Problem description
Write out again only the lines that run from the start of the entries to the line containing "love to hear.</p>", both included.

Information shown: Begin

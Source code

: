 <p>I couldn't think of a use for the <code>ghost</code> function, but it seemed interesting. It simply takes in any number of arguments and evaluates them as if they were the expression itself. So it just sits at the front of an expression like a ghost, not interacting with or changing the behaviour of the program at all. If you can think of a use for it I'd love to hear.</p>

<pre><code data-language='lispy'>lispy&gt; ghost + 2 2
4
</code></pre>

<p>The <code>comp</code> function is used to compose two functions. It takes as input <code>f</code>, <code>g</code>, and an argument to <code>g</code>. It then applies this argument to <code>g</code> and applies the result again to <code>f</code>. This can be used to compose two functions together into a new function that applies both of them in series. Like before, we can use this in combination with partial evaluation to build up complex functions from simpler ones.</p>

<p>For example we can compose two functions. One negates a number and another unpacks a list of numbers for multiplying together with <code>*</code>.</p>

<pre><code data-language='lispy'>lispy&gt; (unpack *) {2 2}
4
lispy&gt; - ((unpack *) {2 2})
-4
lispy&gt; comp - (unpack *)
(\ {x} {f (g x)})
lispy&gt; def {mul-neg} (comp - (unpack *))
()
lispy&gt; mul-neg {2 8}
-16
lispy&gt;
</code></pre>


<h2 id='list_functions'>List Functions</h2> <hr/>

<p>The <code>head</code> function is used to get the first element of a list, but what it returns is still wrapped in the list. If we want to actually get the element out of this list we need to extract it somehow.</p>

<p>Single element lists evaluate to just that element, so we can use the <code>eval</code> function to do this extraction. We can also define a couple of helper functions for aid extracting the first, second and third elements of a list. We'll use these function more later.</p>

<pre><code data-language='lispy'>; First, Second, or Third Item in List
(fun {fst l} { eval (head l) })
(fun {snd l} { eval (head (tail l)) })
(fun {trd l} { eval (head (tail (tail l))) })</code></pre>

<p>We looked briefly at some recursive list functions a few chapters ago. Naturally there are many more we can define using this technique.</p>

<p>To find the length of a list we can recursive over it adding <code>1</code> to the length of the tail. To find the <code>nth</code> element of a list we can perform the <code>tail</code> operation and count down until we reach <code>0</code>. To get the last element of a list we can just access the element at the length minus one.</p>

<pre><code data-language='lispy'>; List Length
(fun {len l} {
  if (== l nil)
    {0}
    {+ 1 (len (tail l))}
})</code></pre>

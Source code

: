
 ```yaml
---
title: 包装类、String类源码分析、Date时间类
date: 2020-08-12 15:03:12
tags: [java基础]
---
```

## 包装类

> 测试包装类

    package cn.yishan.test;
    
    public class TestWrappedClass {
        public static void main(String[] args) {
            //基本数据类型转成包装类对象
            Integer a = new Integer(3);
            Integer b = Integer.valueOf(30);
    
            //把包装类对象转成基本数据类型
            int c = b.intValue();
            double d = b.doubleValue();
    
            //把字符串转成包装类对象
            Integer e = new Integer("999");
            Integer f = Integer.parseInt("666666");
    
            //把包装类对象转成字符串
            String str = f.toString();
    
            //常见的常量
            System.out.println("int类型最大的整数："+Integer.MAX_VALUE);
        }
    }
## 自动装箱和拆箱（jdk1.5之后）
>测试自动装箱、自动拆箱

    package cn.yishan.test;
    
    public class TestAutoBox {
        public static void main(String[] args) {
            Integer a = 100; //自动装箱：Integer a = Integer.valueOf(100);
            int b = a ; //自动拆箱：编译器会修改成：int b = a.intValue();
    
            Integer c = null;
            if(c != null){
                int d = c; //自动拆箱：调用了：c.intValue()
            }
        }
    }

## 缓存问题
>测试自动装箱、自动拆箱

Information shown: End

Result of the task
Source code

: <p>I couldn't think of a use for the <code>ghost</code> function, but it seemed interesting. It simply takes in any number of arguments and evaluates them as if they were the expression itself. So it just sits at the front of an expression like a ghost, not interacting with or changing the behaviour of the program at all. If you can think of a use for it I'd love to hear.</p>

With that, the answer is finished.